Introduction
Training of neural networks for automated diagnosis of pigmented skin lesions is hampered by the small size and lack of diversity of available dataset of dermatoscopic images. We collected dermatoscopic images from different populations, acquired and stored by different modalities. The final dataset consists of 10015 dermatoscopic images which can serve as a training set for academic machine learning purposes. Cases include a representative collection of all important diagnostic categories in the realm of pigmented lesions: Actinic keratoses and intraepithelial carcinoma / Bowen's disease (akiec), basal cell carcinoma (bcc), benign keratosis-like lesions (solar lentigines / seborrheic keratoses and lichen-planus like keratoses, bkl), dermatofibroma (df), melanoma (mel), melanocytic nevi (nv) and vascular lesions (angiomas, angiokeratomas, pyogenic granulomas and hemorrhage, vasc).
Prerequisites for Use
All of the data will need to be placed in directory:
hvm-image-clf/data
First we will need to download 3 data files used by the package.
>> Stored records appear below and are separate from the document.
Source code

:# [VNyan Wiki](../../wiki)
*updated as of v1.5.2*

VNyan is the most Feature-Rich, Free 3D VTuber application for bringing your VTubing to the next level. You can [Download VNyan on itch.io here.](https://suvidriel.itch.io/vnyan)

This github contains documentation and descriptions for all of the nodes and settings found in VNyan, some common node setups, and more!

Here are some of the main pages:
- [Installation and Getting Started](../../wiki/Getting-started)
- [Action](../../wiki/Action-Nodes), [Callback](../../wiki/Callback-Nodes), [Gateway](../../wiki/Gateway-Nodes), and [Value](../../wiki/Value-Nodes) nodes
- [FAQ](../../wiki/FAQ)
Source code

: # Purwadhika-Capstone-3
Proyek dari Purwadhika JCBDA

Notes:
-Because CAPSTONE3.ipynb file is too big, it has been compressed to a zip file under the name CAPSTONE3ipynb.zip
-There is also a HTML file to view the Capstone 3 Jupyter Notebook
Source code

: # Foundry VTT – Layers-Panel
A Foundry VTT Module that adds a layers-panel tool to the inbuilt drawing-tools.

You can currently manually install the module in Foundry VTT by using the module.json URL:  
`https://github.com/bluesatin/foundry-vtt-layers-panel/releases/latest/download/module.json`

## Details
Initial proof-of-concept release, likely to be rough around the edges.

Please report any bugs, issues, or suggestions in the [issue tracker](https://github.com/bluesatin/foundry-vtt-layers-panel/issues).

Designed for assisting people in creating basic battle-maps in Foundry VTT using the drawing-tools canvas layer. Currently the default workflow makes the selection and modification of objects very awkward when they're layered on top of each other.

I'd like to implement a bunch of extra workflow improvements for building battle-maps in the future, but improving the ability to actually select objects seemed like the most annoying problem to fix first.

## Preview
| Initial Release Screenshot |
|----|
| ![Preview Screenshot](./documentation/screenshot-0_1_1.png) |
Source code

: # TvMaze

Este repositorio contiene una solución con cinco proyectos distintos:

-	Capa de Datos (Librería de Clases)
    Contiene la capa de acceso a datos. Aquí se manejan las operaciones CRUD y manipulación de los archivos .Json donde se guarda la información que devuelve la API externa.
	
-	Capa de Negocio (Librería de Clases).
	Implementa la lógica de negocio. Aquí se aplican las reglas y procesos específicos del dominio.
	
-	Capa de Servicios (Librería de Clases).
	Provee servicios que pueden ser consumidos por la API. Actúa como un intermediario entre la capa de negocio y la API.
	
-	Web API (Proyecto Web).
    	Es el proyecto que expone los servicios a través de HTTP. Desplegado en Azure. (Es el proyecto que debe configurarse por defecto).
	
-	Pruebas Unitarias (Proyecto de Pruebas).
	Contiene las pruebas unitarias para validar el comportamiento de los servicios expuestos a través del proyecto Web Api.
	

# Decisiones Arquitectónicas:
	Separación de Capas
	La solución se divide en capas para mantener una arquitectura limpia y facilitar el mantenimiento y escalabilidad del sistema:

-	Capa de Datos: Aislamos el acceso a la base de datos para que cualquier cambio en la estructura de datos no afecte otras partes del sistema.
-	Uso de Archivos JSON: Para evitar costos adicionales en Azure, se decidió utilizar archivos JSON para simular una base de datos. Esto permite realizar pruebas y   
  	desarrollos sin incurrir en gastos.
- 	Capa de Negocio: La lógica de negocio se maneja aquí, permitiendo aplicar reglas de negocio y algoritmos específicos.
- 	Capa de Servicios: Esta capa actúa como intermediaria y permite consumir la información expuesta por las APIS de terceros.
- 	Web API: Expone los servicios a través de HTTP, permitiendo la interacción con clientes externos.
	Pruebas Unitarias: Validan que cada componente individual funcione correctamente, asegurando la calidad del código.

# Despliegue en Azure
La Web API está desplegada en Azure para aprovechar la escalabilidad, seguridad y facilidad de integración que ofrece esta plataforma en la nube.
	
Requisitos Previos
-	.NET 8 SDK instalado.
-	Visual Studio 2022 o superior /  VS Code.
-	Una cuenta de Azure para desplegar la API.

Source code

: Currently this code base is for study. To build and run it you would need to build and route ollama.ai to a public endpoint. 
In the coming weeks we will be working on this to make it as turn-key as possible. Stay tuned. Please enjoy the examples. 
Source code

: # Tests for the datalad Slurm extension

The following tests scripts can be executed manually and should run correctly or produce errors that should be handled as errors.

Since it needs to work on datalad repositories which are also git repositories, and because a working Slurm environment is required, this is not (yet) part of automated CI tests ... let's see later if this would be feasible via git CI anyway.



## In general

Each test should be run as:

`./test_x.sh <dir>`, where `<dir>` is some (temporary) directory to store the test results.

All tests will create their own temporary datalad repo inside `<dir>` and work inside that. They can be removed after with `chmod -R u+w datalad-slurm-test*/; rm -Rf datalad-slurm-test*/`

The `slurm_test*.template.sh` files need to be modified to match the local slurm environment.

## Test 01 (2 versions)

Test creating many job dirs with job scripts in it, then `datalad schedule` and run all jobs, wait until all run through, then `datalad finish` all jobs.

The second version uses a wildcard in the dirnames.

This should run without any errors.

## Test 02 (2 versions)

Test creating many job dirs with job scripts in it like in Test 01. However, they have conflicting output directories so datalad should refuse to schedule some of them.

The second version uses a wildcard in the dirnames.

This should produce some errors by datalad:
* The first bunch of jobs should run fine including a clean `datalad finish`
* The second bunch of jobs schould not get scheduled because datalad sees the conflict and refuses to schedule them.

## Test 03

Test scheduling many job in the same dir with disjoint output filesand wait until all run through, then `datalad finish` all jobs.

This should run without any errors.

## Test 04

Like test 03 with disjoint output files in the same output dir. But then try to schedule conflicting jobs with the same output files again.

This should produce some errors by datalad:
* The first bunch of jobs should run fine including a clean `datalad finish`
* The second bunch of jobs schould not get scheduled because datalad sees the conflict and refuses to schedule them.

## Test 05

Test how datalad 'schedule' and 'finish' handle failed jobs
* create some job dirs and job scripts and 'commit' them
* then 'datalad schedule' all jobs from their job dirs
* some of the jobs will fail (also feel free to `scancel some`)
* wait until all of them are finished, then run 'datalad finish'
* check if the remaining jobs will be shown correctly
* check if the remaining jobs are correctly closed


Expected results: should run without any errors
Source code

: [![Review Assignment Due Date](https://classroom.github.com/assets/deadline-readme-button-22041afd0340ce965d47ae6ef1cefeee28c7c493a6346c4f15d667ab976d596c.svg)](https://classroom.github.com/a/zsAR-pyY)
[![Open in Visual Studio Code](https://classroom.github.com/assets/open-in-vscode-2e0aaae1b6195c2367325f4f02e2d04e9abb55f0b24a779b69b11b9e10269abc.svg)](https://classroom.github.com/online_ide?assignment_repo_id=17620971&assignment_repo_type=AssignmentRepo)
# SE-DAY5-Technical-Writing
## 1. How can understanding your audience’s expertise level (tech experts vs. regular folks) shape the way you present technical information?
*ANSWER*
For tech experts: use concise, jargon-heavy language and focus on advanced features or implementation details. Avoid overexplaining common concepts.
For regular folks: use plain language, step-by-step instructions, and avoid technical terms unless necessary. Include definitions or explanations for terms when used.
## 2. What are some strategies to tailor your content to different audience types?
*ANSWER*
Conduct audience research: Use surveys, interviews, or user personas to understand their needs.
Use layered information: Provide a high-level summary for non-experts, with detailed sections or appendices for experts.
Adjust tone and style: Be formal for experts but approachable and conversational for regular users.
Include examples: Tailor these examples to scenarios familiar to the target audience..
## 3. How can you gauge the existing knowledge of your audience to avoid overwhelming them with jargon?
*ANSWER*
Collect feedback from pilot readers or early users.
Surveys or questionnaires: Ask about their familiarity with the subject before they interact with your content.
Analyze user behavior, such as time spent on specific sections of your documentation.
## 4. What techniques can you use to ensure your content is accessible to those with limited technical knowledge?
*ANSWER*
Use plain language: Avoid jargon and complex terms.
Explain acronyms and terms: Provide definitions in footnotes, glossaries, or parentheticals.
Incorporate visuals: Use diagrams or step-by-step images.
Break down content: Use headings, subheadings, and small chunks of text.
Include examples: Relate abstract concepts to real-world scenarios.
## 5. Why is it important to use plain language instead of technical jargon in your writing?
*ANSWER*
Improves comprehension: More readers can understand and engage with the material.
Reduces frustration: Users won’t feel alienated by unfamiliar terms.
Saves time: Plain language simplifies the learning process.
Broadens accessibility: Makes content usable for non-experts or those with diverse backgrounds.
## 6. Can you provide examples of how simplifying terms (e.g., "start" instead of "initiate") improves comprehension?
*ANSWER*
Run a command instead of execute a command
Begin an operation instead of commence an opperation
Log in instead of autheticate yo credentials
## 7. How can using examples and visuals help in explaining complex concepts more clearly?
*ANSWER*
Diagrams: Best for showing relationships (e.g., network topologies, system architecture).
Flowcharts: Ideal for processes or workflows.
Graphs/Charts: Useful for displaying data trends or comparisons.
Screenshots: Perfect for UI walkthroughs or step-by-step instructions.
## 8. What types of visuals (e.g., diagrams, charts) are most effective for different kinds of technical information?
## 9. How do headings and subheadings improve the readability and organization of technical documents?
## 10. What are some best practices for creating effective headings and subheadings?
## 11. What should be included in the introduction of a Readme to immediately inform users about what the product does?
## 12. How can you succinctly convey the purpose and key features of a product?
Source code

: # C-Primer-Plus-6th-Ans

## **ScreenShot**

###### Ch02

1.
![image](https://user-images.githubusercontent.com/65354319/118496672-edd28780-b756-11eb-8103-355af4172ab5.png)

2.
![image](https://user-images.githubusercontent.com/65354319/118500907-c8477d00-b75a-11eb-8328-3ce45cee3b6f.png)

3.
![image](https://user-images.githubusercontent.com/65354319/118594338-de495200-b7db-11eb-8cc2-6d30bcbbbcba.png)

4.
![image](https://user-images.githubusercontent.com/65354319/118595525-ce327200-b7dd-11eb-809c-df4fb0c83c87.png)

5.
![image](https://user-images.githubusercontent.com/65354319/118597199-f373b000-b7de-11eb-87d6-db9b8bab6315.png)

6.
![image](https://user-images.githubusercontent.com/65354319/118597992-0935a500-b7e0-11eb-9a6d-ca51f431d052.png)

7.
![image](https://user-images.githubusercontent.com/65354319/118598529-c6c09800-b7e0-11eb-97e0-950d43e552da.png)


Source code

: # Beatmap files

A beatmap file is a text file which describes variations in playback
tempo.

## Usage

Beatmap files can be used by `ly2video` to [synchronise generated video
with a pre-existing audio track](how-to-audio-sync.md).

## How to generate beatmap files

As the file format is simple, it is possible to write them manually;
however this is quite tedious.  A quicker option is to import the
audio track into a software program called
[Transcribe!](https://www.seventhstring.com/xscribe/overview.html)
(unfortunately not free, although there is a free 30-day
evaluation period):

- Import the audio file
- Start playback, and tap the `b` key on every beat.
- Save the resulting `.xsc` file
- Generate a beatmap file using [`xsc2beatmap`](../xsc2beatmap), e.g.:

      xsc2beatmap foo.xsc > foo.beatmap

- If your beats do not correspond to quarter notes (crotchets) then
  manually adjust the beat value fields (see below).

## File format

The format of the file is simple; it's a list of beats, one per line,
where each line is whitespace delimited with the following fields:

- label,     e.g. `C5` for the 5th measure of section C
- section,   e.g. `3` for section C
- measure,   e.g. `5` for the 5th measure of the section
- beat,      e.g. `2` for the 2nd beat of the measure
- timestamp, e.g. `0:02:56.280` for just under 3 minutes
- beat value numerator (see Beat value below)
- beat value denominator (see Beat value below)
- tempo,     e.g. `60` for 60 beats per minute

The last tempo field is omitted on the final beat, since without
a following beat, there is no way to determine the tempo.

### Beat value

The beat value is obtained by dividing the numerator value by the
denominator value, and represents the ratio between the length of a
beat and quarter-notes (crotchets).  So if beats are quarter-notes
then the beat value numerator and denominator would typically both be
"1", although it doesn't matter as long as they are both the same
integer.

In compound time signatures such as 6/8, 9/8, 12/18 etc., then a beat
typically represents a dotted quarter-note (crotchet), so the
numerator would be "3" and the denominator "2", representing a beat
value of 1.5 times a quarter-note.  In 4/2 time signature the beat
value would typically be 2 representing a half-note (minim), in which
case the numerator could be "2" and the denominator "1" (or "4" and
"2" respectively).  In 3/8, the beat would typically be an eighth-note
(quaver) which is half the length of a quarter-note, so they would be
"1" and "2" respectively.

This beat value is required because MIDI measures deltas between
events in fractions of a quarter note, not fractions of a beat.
The first two can be downloaded by clicking the links below.
Training Data - Unzip and place the folder named "ISIC2018_TASK3_Training_Input" and place in the data directory. This contains all of the training images.
Ground Truth - Unzip and place the file named "ISIC2018_Task3_Training_GroundTruth.csv". This contains all of our ground truth labels of the training images.
The third dataset can be downloaded by following this link Metadata. This will bring you to a website called Harvard Dataverse. On the page you will be able to see dropdown box called "Access File". Select the option called "Comma Separated Values (Original File Format) to download the dataset.
Project dependencies can be installed using
pip install -r requirements.txt
Running the notebook.
If all of the pre-requisites are setup correctly, the notebook file can be run using an IPython or Anaconda distributed notebook ide.